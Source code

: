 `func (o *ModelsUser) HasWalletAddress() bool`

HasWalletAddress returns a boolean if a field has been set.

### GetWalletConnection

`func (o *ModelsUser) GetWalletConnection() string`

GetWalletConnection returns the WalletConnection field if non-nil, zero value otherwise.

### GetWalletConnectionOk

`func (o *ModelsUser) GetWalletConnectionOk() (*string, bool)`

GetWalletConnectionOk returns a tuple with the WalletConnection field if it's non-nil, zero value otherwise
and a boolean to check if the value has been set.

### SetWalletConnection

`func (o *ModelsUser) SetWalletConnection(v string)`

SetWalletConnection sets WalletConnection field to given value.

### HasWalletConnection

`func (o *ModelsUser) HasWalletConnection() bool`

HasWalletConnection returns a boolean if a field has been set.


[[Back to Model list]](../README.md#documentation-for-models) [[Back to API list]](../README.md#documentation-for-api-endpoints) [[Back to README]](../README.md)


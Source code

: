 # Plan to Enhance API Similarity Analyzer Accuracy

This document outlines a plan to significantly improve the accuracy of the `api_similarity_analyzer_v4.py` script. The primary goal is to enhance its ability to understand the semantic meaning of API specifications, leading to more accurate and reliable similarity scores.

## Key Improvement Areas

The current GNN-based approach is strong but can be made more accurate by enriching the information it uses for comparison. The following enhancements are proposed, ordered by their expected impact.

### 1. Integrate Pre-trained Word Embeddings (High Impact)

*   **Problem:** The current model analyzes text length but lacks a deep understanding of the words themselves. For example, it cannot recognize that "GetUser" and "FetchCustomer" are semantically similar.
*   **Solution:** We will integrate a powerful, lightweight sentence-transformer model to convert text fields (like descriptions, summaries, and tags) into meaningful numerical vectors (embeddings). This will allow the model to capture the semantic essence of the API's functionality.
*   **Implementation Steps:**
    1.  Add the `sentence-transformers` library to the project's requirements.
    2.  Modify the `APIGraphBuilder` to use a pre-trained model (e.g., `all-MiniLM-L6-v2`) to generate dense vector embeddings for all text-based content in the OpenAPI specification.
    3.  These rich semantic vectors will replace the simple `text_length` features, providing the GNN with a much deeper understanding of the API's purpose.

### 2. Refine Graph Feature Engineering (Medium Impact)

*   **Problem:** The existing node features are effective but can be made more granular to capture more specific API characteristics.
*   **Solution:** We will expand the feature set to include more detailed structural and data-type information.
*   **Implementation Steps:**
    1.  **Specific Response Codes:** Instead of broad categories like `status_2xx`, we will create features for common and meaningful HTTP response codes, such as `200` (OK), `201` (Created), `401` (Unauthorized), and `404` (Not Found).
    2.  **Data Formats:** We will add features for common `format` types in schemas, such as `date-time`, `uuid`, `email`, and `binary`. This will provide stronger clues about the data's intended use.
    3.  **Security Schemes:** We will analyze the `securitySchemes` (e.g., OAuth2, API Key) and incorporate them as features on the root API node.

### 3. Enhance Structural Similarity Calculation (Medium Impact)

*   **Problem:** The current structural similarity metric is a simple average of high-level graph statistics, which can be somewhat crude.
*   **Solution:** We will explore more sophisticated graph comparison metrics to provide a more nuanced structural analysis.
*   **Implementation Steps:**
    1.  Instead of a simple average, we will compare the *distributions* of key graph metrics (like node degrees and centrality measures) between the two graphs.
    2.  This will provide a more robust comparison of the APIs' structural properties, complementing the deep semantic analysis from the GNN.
++++++
Show all lines of the material in which the word "string" can be found.

`func (o *ModelsUser) GetWalletConnection() string`
`func (o *ModelsUser) GetWalletConnectionOk() (*string, bool)`
`func (o *ModelsUser) SetWalletConnection(v string)`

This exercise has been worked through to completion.